21 juin 2000 (Pays-Bas 3-2 France) : Bernard Lama, c’est fini (aussi) Déjà qualifiés pour les quarts de finale de l’Euro 2000, c’est un véritable match de gala qui se profile entre les Oranje et les Bleus sur la pelouse de l’Amsterdam ArenA. Pour ce dernier match de la poule D, les coiffeurs français sont à l’honneur, mais côté néerlandais, interdit de perdre à la maison. Alors, Frank Rijkaard sort l’artillerie lourde – à l’exception de Sander Westerveld, doublure de Van der Sar. Aussi lourde que la sacoche qu’envoie Frank de Boer dans la lucarne de Bernard Lama pour son dernier match en équipe de France. En même temps, y a plus dégueu comme départ à la retraite, non ?

13 juin 2008 (France 1-4 Pays-Bas) : un 4-1 mais pas des poètes Problème de riche dans cette poule C de l’Euro suisso-autrichien : les première, deuxième, quatrième et huitième nations européennes au classement FIFA de l’époque – soit l’Italie, la France, les Pays-Bas et la Roumanie – se disputent deux places en quarts. Et si la France galère lors d’un premier match aux airs de purge face aux Tricolorii, les Néerlandais de Marco van Basten roulent en contre-attaque sur la défense italienne championne du monde. Confirmation lors du second match : 4-1 pour les Oranje avec notamment un tir tout en force dans un angle presque impossible de Robben face à Grégory Coupet, puis une frappe de plage de Sneijder (que Landreau aurait probablement arrêté). On se demande bien ce qui peut arrêter les Néerlandais. Un autre Néerlandais, pardi ! Précisément, Guus Hiddink et sa Russie supersonique qui battent les Bataves 3-1 en quarts de finale. Ou comment passer du Oranje au rouge sans souci.

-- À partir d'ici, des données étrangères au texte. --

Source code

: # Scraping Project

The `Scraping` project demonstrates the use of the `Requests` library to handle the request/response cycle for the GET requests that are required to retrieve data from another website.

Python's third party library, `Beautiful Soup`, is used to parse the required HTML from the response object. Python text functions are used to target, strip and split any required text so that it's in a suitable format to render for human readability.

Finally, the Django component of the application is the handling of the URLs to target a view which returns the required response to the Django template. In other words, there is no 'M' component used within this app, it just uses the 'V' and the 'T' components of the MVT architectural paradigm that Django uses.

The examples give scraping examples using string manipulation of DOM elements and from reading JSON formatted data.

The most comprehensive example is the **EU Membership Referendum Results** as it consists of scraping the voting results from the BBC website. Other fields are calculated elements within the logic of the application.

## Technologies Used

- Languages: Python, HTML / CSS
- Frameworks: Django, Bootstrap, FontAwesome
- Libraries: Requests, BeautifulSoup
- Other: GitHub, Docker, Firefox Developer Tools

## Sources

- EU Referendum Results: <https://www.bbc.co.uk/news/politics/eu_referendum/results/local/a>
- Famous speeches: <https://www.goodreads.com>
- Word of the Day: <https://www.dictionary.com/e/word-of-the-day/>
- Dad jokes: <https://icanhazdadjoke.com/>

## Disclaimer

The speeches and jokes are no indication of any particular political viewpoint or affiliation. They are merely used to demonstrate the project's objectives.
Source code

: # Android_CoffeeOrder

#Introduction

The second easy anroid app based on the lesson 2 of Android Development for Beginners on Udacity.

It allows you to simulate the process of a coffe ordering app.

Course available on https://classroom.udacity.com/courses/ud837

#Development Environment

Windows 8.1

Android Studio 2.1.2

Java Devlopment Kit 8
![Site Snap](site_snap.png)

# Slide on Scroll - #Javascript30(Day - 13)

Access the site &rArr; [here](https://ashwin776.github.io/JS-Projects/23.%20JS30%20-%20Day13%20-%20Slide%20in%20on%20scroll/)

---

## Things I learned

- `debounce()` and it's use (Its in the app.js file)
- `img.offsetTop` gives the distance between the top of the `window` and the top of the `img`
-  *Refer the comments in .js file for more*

25 mars 2016 (Pays-Bas 2-3 France) : l’adieu à Cruyff L’intérêt de ce match, qui s’est soldé par une victoire de la France, se situait clairement dans les tribunes d’une Amsterdam ArenA en pleine souffrance. La veille, l’annonce de la mort de Johan Cruyff des suites d’un cancer du poumon a bouleversé tout le pays – même les mecs de Rotterdam. Hasard du football, par le biais de Giroud, l’équipe de France marque son second but à la 13e minute du match. Dans la foulée, le public néerlandais déploie un énorme tifo de Johan Cruyff avec le numéro 14 dans le dos. L’arbitre attend quelques secondes avant de redonner le coup d’envoi pour laisser les 46 000 spectateurs applaudir comme il se doit celui qui a définitivement pris sa retraite. Frissons.